The wood is the key to sustainable construction. Using it reduces the environmental impact. The secret can be seen by all: wood is a natural product. It does not require other elements to produce it nor, therefore, much handling, which leads to enormous energy savings right from the start. At the same time, the more wood we use, the more trees we plant, and so there will be more lungs for the world…

… and fewer non-sustainable materials (concrete, plastic, aluminium, steel, etc.) will be used.

Private house in Madrid | Arch: By More Arquitectos | Product: Accoya

Because we are talking about sustainable wood, with certifications that attest to this, such as the guarantee of sustainability and usability of the GRUPO GÁMIZ products (PEFC, FSC, EPD, etc.).
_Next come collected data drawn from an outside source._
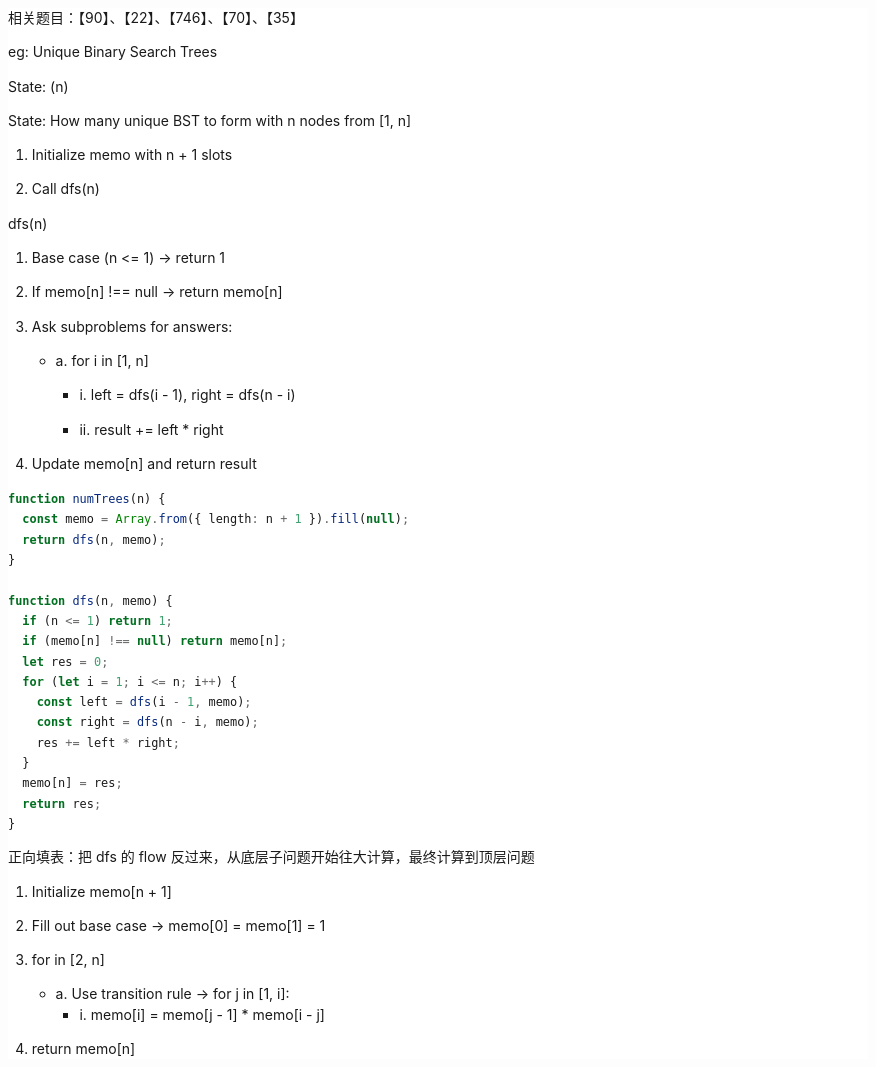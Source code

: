 相关题目：【90】、【22】、【746】、【70】、【35】

eg: Unique Binary Search Trees

State: (n)

State: How many unique BST to form with n nodes from [1, n]

1. Initialize memo with n + 1 slots

2. Call dfs(n)

dfs(n)

1. Base case (n <= 1) -> return 1

2. If memo[n] !== null -> return memo[n]

3. Ask subproblems for answers:

   - a. for i in [1, n]

     - i. left = dfs(i - 1), right = dfs(n - i)

     - ii. result += left \* right

4. Update memo[n] and return result

```ts
function numTrees(n) {
  const memo = Array.from({ length: n + 1 }).fill(null);
  return dfs(n, memo);
}

function dfs(n, memo) {
  if (n <= 1) return 1;
  if (memo[n] !== null) return memo[n];
  let res = 0;
  for (let i = 1; i <= n; i++) {
    const left = dfs(i - 1, memo);
    const right = dfs(n - i, memo);
    res += left * right;
  }
  memo[n] = res;
  return res;
}
```

正向填表：把 dfs 的 flow 反过来，从底层子问题开始往大计算，最终计算到顶层问题

1. Initialize memo[n + 1]

2. Fill out base case -> memo[0] = memo[1] = 1

3. for in [2, n]

   - a. Use transition rule -> for j in [1, i]:
     - i. memo[i] = memo[j - 1] \* memo[i - j]

4. return memo[n]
No limits in designing architectural projects of all types

In addition to being the ideal regenerative raw material, certified quality wood enriches architectural projects for all purposes. Its use is appropriate and safe for interiors and exteriors, and even for structural use. At GRUPO GÁMIZ we manufacture VIGAM, the only oak glulam beam in the world with the CE marking for structural use.

Refurbishment of the Santa María cathedral in Vitoria-Gasteiz | Arch: Leandro Cámara | Product: curved oak glulams

With our glulam beams it is possible, for example, to build wooden curtain walling, without the need to use non-ecological materials such as aluminium or steel.

For many, wood is already, without doubt, the building material of the XXI century. The essential ally for architects who opt for the coexistence of aesthetics and the circular economy. The perfect raw material with which to achieve the ideal of creative freedom, beauty and sustainability.